(GIVEN ENTRIES):

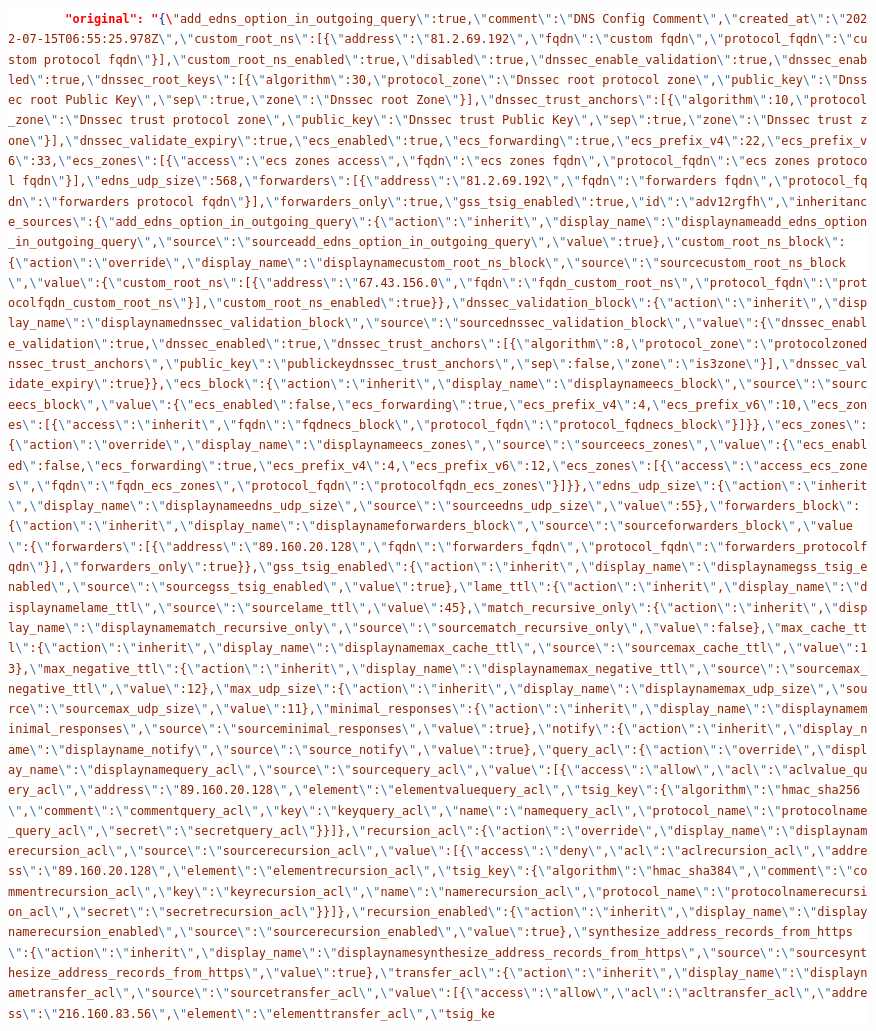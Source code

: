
 ```json
        "original": "{\"add_edns_option_in_outgoing_query\":true,\"comment\":\"DNS Config Comment\",\"created_at\":\"2022-07-15T06:55:25.978Z\",\"custom_root_ns\":[{\"address\":\"81.2.69.192\",\"fqdn\":\"custom fqdn\",\"protocol_fqdn\":\"custom protocol fqdn\"}],\"custom_root_ns_enabled\":true,\"disabled\":true,\"dnssec_enable_validation\":true,\"dnssec_enabled\":true,\"dnssec_root_keys\":[{\"algorithm\":30,\"protocol_zone\":\"Dnssec root protocol zone\",\"public_key\":\"Dnssec root Public Key\",\"sep\":true,\"zone\":\"Dnssec root Zone\"}],\"dnssec_trust_anchors\":[{\"algorithm\":10,\"protocol_zone\":\"Dnssec trust protocol zone\",\"public_key\":\"Dnssec trust Public Key\",\"sep\":true,\"zone\":\"Dnssec trust zone\"}],\"dnssec_validate_expiry\":true,\"ecs_enabled\":true,\"ecs_forwarding\":true,\"ecs_prefix_v4\":22,\"ecs_prefix_v6\":33,\"ecs_zones\":[{\"access\":\"ecs zones access\",\"fqdn\":\"ecs zones fqdn\",\"protocol_fqdn\":\"ecs zones protocol fqdn\"}],\"edns_udp_size\":568,\"forwarders\":[{\"address\":\"81.2.69.192\",\"fqdn\":\"forwarders fqdn\",\"protocol_fqdn\":\"forwarders protocol fqdn\"}],\"forwarders_only\":true,\"gss_tsig_enabled\":true,\"id\":\"adv12rgfh\",\"inheritance_sources\":{\"add_edns_option_in_outgoing_query\":{\"action\":\"inherit\",\"display_name\":\"displaynameadd_edns_option_in_outgoing_query\",\"source\":\"sourceadd_edns_option_in_outgoing_query\",\"value\":true},\"custom_root_ns_block\":{\"action\":\"override\",\"display_name\":\"displaynamecustom_root_ns_block\",\"source\":\"sourcecustom_root_ns_block\",\"value\":{\"custom_root_ns\":[{\"address\":\"67.43.156.0\",\"fqdn\":\"fqdn_custom_root_ns\",\"protocol_fqdn\":\"protocolfqdn_custom_root_ns\"}],\"custom_root_ns_enabled\":true}},\"dnssec_validation_block\":{\"action\":\"inherit\",\"display_name\":\"displaynamednssec_validation_block\",\"source\":\"sourcednssec_validation_block\",\"value\":{\"dnssec_enable_validation\":true,\"dnssec_enabled\":true,\"dnssec_trust_anchors\":[{\"algorithm\":8,\"protocol_zone\":\"protocolzonednssec_trust_anchors\",\"public_key\":\"publickeydnssec_trust_anchors\",\"sep\":false,\"zone\":\"is3zone\"}],\"dnssec_validate_expiry\":true}},\"ecs_block\":{\"action\":\"inherit\",\"display_name\":\"displaynameecs_block\",\"source\":\"sourceecs_block\",\"value\":{\"ecs_enabled\":false,\"ecs_forwarding\":true,\"ecs_prefix_v4\":4,\"ecs_prefix_v6\":10,\"ecs_zones\":[{\"access\":\"inherit\",\"fqdn\":\"fqdnecs_block\",\"protocol_fqdn\":\"protocol_fqdnecs_block\"}]}},\"ecs_zones\":{\"action\":\"override\",\"display_name\":\"displaynameecs_zones\",\"source\":\"sourceecs_zones\",\"value\":{\"ecs_enabled\":false,\"ecs_forwarding\":true,\"ecs_prefix_v4\":4,\"ecs_prefix_v6\":12,\"ecs_zones\":[{\"access\":\"access_ecs_zones\",\"fqdn\":\"fqdn_ecs_zones\",\"protocol_fqdn\":\"protocolfqdn_ecs_zones\"}]}},\"edns_udp_size\":{\"action\":\"inherit\",\"display_name\":\"displaynameedns_udp_size\",\"source\":\"sourceedns_udp_size\",\"value\":55},\"forwarders_block\":{\"action\":\"inherit\",\"display_name\":\"displaynameforwarders_block\",\"source\":\"sourceforwarders_block\",\"value\":{\"forwarders\":[{\"address\":\"89.160.20.128\",\"fqdn\":\"forwarders_fqdn\",\"protocol_fqdn\":\"forwarders_protocolfqdn\"}],\"forwarders_only\":true}},\"gss_tsig_enabled\":{\"action\":\"inherit\",\"display_name\":\"displaynamegss_tsig_enabled\",\"source\":\"sourcegss_tsig_enabled\",\"value\":true},\"lame_ttl\":{\"action\":\"inherit\",\"display_name\":\"displaynamelame_ttl\",\"source\":\"sourcelame_ttl\",\"value\":45},\"match_recursive_only\":{\"action\":\"inherit\",\"display_name\":\"displaynamematch_recursive_only\",\"source\":\"sourcematch_recursive_only\",\"value\":false},\"max_cache_ttl\":{\"action\":\"inherit\",\"display_name\":\"displaynamemax_cache_ttl\",\"source\":\"sourcemax_cache_ttl\",\"value\":13},\"max_negative_ttl\":{\"action\":\"inherit\",\"display_name\":\"displaynamemax_negative_ttl\",\"source\":\"sourcemax_negative_ttl\",\"value\":12},\"max_udp_size\":{\"action\":\"inherit\",\"display_name\":\"displaynamemax_udp_size\",\"source\":\"sourcemax_udp_size\",\"value\":11},\"minimal_responses\":{\"action\":\"inherit\",\"display_name\":\"displaynameminimal_responses\",\"source\":\"sourceminimal_responses\",\"value\":true},\"notify\":{\"action\":\"inherit\",\"display_name\":\"displayname_notify\",\"source\":\"source_notify\",\"value\":true},\"query_acl\":{\"action\":\"override\",\"display_name\":\"displaynamequery_acl\",\"source\":\"sourcequery_acl\",\"value\":[{\"access\":\"allow\",\"acl\":\"aclvalue_query_acl\",\"address\":\"89.160.20.128\",\"element\":\"elementvaluequery_acl\",\"tsig_key\":{\"algorithm\":\"hmac_sha256\",\"comment\":\"commentquery_acl\",\"key\":\"keyquery_acl\",\"name\":\"namequery_acl\",\"protocol_name\":\"protocolname_query_acl\",\"secret\":\"secretquery_acl\"}}]},\"recursion_acl\":{\"action\":\"override\",\"display_name\":\"displaynamerecursion_acl\",\"source\":\"sourcerecursion_acl\",\"value\":[{\"access\":\"deny\",\"acl\":\"aclrecursion_acl\",\"address\":\"89.160.20.128\",\"element\":\"elementrecursion_acl\",\"tsig_key\":{\"algorithm\":\"hmac_sha384\",\"comment\":\"commentrecursion_acl\",\"key\":\"keyrecursion_acl\",\"name\":\"namerecursion_acl\",\"protocol_name\":\"protocolnamerecursion_acl\",\"secret\":\"secretrecursion_acl\"}}]},\"recursion_enabled\":{\"action\":\"inherit\",\"display_name\":\"displaynamerecursion_enabled\",\"source\":\"sourcerecursion_enabled\",\"value\":true},\"synthesize_address_records_from_https\":{\"action\":\"inherit\",\"display_name\":\"displaynamesynthesize_address_records_from_https\",\"source\":\"sourcesynthesize_address_records_from_https\",\"value\":true},\"transfer_acl\":{\"action\":\"inherit\",\"display_name\":\"displaynametransfer_acl\",\"source\":\"sourcetransfer_acl\",\"value\":[{\"access\":\"allow\",\"acl\":\"acltransfer_acl\",\"address\":\"216.160.83.56\",\"element\":\"elementtransfer_acl\",\"tsig_ke
```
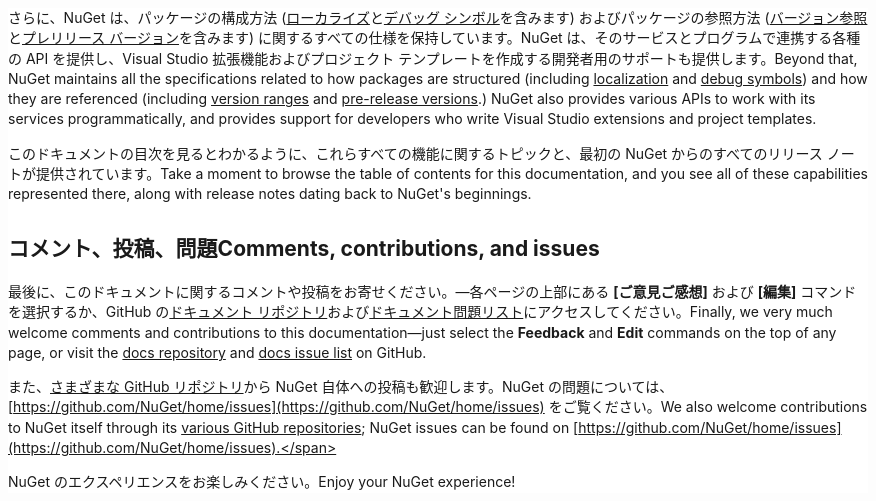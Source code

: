 <span data-ttu-id="3eba2-234">さらに、NuGet は、パッケージの構成方法 ([ローカライズ](create-packages/creating-localized-packages.md)と[デバッグ シンボル](create-packages/symbol-packages.md)を含みます) およびパッケージの参照方法 ([バージョン参照](reference/package-versioning.md#version-ranges-and-wildcards)と[プレリリース バージョン](create-packages/prerelease-packages.md)を含みます) に関するすべての仕様を保持しています。NuGet は、そのサービスとプログラムで連携する各種の API を提供し、Visual Studio 拡張機能およびプロジェクト テンプレートを作成する開発者用のサポートも提供します。</span><span class="sxs-lookup"><span data-stu-id="3eba2-234">Beyond that, NuGet maintains all the specifications related to how packages are structured (including [localization](create-packages/creating-localized-packages.md) and [debug symbols](create-packages/symbol-packages.md)) and how they are referenced (including [version ranges](reference/package-versioning.md#version-ranges-and-wildcards) and [pre-release versions](create-packages/prerelease-packages.md).) NuGet also provides various APIs to work with its services programmatically, and provides support for developers who write Visual Studio extensions and project templates.</span></span>

<span data-ttu-id="3eba2-235">このドキュメントの目次を見るとわかるように、これらすべての機能に関するトピックと、最初の NuGet からのすべてのリリース ノートが提供されています。</span><span class="sxs-lookup"><span data-stu-id="3eba2-235">Take a moment to browse the table of contents for this documentation, and you see all of these capabilities represented there, along with release notes dating back to NuGet's beginnings.</span></span>

## <a name="comments-contributions-and-issues"></a><span data-ttu-id="3eba2-236">コメント、投稿、問題</span><span class="sxs-lookup"><span data-stu-id="3eba2-236">Comments, contributions, and issues</span></span>

<span data-ttu-id="3eba2-237">最後に、このドキュメントに関するコメントや投稿をお寄せください。&mdash;各ページの上部にある **[ご意見ご感想]** および **[編集]** コマンドを選択するか、GitHub の[ドキュメント リポジトリ](https://github.com/NuGet/docs.microsoft.com-nuget/)および[ドキュメント問題リスト](https://github.com/NuGet/docs.microsoft.com-nuget/issues)にアクセスしてください。</span><span class="sxs-lookup"><span data-stu-id="3eba2-237">Finally, we very much welcome comments and contributions to this documentation&mdash;just select the **Feedback** and **Edit** commands on the top of any page, or visit the [docs repository](https://github.com/NuGet/docs.microsoft.com-nuget/) and [docs issue list](https://github.com/NuGet/docs.microsoft.com-nuget/issues) on GitHub.</span></span>

<span data-ttu-id="3eba2-238">また、[さまざまな GitHub リポジトリ](https://github.com/NuGet/Home)から NuGet 自体への投稿も歓迎します。NuGet の問題については、[https://github.com/NuGet/home/issues](https://github.com/NuGet/home/issues) をご覧ください。</span><span class="sxs-lookup"><span data-stu-id="3eba2-238">We also welcome contributions to NuGet itself through its [various GitHub repositories](https://github.com/NuGet/Home); NuGet issues can be found on [https://github.com/NuGet/home/issues](https://github.com/NuGet/home/issues).</span></span>

<span data-ttu-id="3eba2-239">NuGet のエクスペリエンスをお楽しみください。</span><span class="sxs-lookup"><span data-stu-id="3eba2-239">Enjoy your NuGet experience!</span></span>
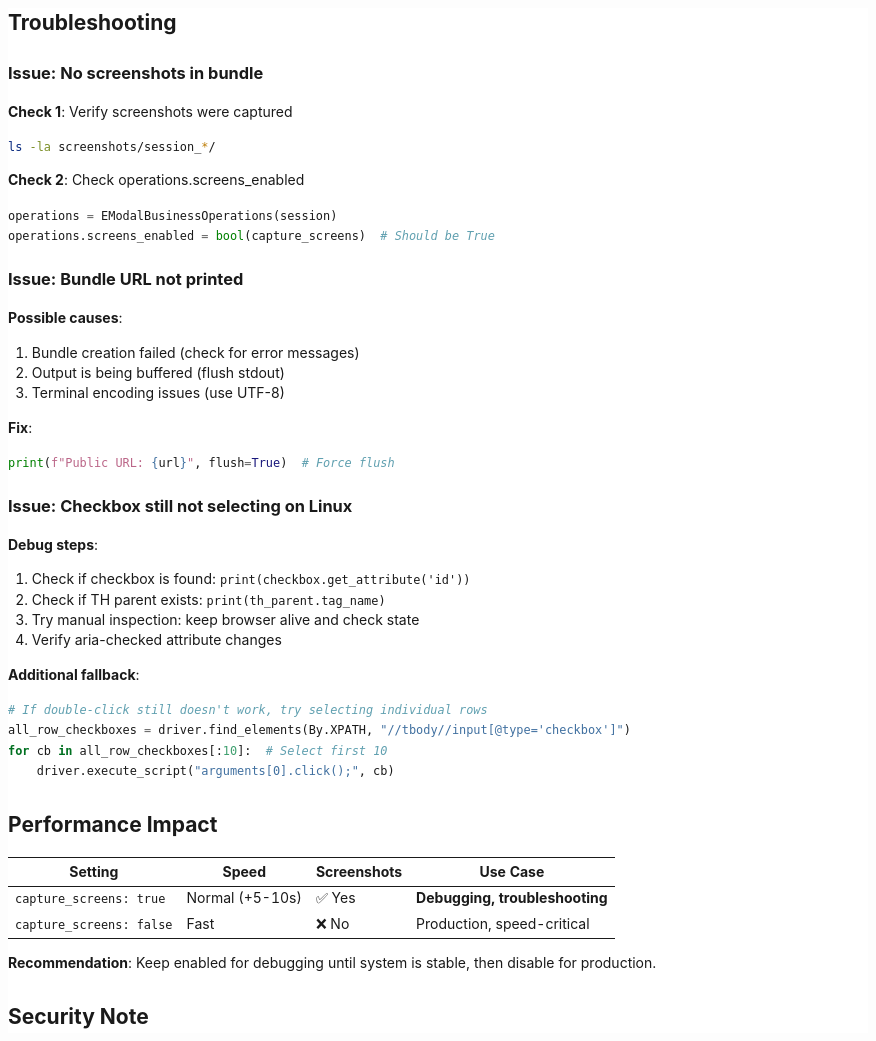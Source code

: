 ## Troubleshooting

### Issue: No screenshots in bundle

**Check 1**: Verify screenshots were captured
```bash
ls -la screenshots/session_*/
```

**Check 2**: Check operations.screens_enabled
```python
operations = EModalBusinessOperations(session)
operations.screens_enabled = bool(capture_screens)  # Should be True
```

### Issue: Bundle URL not printed

**Possible causes**:
1. Bundle creation failed (check for error messages)
2. Output is being buffered (flush stdout)
3. Terminal encoding issues (use UTF-8)

**Fix**:
```python
print(f"Public URL: {url}", flush=True)  # Force flush
```

### Issue: Checkbox still not selecting on Linux

**Debug steps**:
1. Check if checkbox is found: `print(checkbox.get_attribute('id'))`
2. Check if TH parent exists: `print(th_parent.tag_name)`
3. Try manual inspection: keep browser alive and check state
4. Verify aria-checked attribute changes

**Additional fallback**:
```python
# If double-click still doesn't work, try selecting individual rows
all_row_checkboxes = driver.find_elements(By.XPATH, "//tbody//input[@type='checkbox']")
for cb in all_row_checkboxes[:10]:  # Select first 10
    driver.execute_script("arguments[0].click();", cb)
```

## Performance Impact

| Setting | Speed | Screenshots | Use Case |
|---------|-------|-------------|----------|
| `capture_screens: true` | Normal (+5-10s) | ✅ Yes | **Debugging, troubleshooting** |
| `capture_screens: false` | Fast | ❌ No | Production, speed-critical |

**Recommendation**: Keep enabled for debugging until system is stable, then disable for production.

## Security Note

(PROBLEM DETAILS): Beginning at the line that holds "1. Bundle creation", write out word for word each line through the end of the records.

(RESPONSE TO THIS TASK):
1. Bundle creation failed (check for error messages)
2. Output is being buffered (flush stdout)
3. Terminal encoding issues (use UTF-8)

**Fix**:
```python
print(f"Public URL: {url}", flush=True)  # Force flush
```

### Issue: Checkbox still not selecting on Linux

**Debug steps**:
1. Check if checkbox is found: `print(checkbox.get_attribute('id'))`
2. Check if TH parent exists: `print(th_parent.tag_name)`
3. Try manual inspection: keep browser alive and check state
4. Verify aria-checked attribute changes

**Additional fallback**:
```python
# If double-click still doesn't work, try selecting individual rows
all_row_checkboxes = driver.find_elements(By.XPATH, "//tbody//input[@type='checkbox']")
for cb in all_row_checkboxes[:10]:  # Select first 10
    driver.execute_script("arguments[0].click();", cb)
```

## Performance Impact

| Setting | Speed | Screenshots | Use Case |
|---------|-------|-------------|----------|
| `capture_screens: true` | Normal (+5-10s) | ✅ Yes | **Debugging, troubleshooting** |
| `capture_screens: false` | Fast | ❌ No | Production, speed-critical |

**Recommendation**: Keep enabled for debugging until system is stable, then disable for production.

## Security Note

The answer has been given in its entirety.